Wednesday, May 20, 2009

her life.

the first thing that comes to mind.... where did this arrive from? This slightly haunting memory that has worked its way into my days, my new sidekick, fingers intertwined, barely there yet continuously near. I grew up with her picture in the house. It was, and always will be, there. Now that I write those words I realize that the same photo, or another one of her will someday be in my house. She has to live on. My mother never wanted to forget. I imagine that she wanted Lynette to be a part of her children’s lives as well. She was the sister. The one I would never meet, the sister that my brother would never forget. The daughter that my mother never got to see grow up and the little girl that my father probably wants to kill himself over.

this is what I know of her. She had pale skin and light blond hair. Blue eyes.... I think she had blue eyes. This right here is nearly unbelievable seeing as how my parents, along with my brother and I have almost black hair and dark eyes. But she was different. Maybe she was already born to be a little angel.

i know that she was sullen, serious. Gosh, I don’t even remember what I know. I think that she didn’t like to have her picture taken, and by no means was she going to smile for the camera. I feel her delicacy. That is all I know. This was told to me while looking at her photograph, the one where she sits in a swing on the green, metal swing-set. The same set in which I played many years later. Here she sat, pissed off, either sombering up from a good cry or about to burst into one hell of a fit. I like her feisty nature. And I must tell you that I may be making half of this story up. I no longer trust these thoughts, these memories. So sketchy they are. All of this was talked about when I was a child, and while I can see that photo in my head it has been many years since truly looking at it.

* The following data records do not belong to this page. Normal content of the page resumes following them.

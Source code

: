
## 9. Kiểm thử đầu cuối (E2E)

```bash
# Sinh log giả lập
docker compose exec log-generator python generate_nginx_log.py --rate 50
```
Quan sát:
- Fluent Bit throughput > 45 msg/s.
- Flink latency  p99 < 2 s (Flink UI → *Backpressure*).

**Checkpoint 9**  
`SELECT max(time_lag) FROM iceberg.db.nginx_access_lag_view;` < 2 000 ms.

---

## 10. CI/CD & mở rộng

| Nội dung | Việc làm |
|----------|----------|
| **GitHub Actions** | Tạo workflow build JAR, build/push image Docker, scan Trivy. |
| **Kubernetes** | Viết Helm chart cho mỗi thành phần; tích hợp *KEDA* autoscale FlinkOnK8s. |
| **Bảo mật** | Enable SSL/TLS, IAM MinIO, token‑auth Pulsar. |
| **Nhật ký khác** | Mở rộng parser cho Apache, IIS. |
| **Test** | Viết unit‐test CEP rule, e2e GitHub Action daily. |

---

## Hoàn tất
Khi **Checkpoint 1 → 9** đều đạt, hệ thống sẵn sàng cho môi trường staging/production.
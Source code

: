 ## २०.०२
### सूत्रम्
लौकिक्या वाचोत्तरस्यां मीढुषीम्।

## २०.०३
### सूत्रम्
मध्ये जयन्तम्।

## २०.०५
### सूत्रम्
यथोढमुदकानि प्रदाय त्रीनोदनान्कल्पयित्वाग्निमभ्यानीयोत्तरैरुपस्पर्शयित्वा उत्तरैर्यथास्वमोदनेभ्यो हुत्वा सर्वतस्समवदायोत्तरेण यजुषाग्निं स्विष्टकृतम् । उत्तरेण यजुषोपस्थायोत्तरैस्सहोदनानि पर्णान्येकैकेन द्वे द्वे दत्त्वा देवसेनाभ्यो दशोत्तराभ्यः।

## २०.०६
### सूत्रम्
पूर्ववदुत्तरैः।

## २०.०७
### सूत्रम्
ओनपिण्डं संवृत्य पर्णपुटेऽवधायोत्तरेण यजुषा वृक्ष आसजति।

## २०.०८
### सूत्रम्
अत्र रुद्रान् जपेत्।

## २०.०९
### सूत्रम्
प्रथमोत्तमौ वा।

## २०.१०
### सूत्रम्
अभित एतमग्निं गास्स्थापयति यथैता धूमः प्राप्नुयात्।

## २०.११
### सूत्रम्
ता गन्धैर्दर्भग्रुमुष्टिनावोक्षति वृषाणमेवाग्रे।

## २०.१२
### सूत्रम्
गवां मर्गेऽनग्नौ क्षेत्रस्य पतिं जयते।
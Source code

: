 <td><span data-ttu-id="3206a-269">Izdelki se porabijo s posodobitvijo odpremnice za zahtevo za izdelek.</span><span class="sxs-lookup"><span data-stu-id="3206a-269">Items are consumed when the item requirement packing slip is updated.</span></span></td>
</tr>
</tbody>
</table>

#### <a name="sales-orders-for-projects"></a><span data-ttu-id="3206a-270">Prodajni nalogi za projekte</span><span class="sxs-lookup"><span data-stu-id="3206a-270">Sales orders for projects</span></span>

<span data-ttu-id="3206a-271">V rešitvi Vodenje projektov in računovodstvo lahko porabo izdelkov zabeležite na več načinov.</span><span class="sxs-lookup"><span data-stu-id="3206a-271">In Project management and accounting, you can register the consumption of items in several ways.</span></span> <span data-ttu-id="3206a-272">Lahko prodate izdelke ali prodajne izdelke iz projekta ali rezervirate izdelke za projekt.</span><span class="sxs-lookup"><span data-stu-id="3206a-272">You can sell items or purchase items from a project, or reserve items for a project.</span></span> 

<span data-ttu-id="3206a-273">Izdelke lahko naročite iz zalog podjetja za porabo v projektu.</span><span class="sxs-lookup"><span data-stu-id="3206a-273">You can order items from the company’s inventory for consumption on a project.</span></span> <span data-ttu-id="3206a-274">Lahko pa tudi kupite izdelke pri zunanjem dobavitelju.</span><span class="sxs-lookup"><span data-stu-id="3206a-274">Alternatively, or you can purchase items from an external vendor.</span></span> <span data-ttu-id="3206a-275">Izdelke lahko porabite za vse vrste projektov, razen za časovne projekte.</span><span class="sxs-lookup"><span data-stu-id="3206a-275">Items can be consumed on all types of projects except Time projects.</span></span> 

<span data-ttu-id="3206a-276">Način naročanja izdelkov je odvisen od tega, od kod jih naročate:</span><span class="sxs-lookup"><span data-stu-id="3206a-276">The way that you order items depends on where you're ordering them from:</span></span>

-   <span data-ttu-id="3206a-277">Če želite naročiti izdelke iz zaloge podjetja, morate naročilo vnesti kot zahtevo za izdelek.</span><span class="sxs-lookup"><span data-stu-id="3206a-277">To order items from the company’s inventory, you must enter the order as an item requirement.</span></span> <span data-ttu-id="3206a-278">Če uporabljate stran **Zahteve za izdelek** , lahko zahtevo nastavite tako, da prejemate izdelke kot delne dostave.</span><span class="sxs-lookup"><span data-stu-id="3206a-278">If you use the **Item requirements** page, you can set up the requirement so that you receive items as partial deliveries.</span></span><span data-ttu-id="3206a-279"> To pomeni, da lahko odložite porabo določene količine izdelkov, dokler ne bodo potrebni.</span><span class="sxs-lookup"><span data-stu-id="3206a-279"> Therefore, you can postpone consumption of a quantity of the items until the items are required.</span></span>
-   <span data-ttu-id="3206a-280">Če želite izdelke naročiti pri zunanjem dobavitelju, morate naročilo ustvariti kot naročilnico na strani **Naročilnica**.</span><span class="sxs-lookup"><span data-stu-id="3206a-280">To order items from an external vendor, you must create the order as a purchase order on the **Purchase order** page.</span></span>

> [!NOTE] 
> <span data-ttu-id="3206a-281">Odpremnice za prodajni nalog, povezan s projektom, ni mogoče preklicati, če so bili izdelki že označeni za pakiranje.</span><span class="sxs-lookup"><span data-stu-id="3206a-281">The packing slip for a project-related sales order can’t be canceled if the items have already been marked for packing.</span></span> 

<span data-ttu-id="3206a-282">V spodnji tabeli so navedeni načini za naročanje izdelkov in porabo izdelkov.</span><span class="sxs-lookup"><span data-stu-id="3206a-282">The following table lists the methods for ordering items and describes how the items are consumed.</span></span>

my mother tells this story, not to me directly but I was standing there listening. We were in the church parking lot, summertime, and a little boy runs toward or out into the street. This is a country town so there are no busy highways, or much in the way of traffic at all, but understandably his mother was scared to death. She catches the boy. He is fine. Then my mother tells this woman the story of how Lynette ran towards that same street, or maybe it was a different one. My mother was too far away to catch her so she yells SNAKE and Lynette stops in her tracks, I have always remembered the story, that moment, summertime, church dresses. In it Lynette is beautiful and healthy, full of life, running in the sunshine. And my mother saved her.

years later I am helping my dad outside, still a child but maybe 8 or 10 at this point. We are working on something, who knows what, we were always working on one project or another. This wasn’t play with your toys or read books along side him work, this was shovel dirt, hold this pole, measure that... really lots of hold this, get that work. Not endearing kisses on the forehead and ruffled hair sort of work. Then one day I ran behind his truck while he was backing up. No real danger at hand, I was old enough to understand the speed / distance ratio of moving vehicles. But he caught a glimpse of me, jumped out and I saw this look of terror and emotion in his eyes. A look that I had never seen before and have never again witnessed since that moment. He simply told me to Never Do That - never get behind the truck when it was moving or when he couldn’t see me. I told my mother later on that day about his reaction. It is because of Lynette she said. It reminded him of Lynette.

she died because my father backed the truck over her body when she was 2 1/2 years old. He picked her up and took her body to the blue bathtub. The same tub where we all bathed for the next 25 or so years, the same tub that he still has to see every single day. He took her body there. Then he called Ruby’s house where my mother was attending a baby shower. She had probably come bearing homemade cookies and packages with pink ribbons. Thankfully she had just left and was already making her way home. I don’t know what happened after that, except that Lynette died. And my mother had the picture of her on the green swing-set blown up and it hangs on the wall forever and ever. While I did not know my parents then, I think that is when my dad lost the other half of his heart, when he ran over his own little blond angel.

so the years went on, but honestly I thing that they also stopped and that the time since is similar to dragging feet. I don’t believe that my dad ever recovered, nor do I find it at all reasonable to ask this of him. How do you see that image, the image of a wispy, blond, sullen darling covered in blood in the blue bathtub, everyday? How do you possibly live on with that amount of grief in your heart? Maybe others do, maybe they figure it out... breath long enough, find answers, see hope and the possibility of experiencing such a vast amount of love in the future. Or maybe they don’t, and instead they trudge through life halfway dead, heart set forever to off, waiting to die, waiting to just go away so that the rest of us can live a little lighter.

it was around 37 years ago that this happened. It was 27 years ago that I was born. Yet what I know is that the grief of this tragedy is no less real today then when I was 5 years old. Which leads me to believe that it can’t be any less fierce today then it was on the fateful day of Lynette’s death. Emotions have subsided. Reactions have long dulled, yet the story still survives and the sweet hereafter ain’t so juicy. It’s pungent and bitter and hard to re-tell. Yet it is real.

This is our life. My life. His life. Her life. Their life.
Lynette’s story. The way I remember it.
And this is for her.

kisses darling.

1 comments:

ConverseMomma said...

I can not stop picturing your father and her body, the blue bathtub. I can not stop crying. I am so overcome. I'm sorry. I'm so so sorry.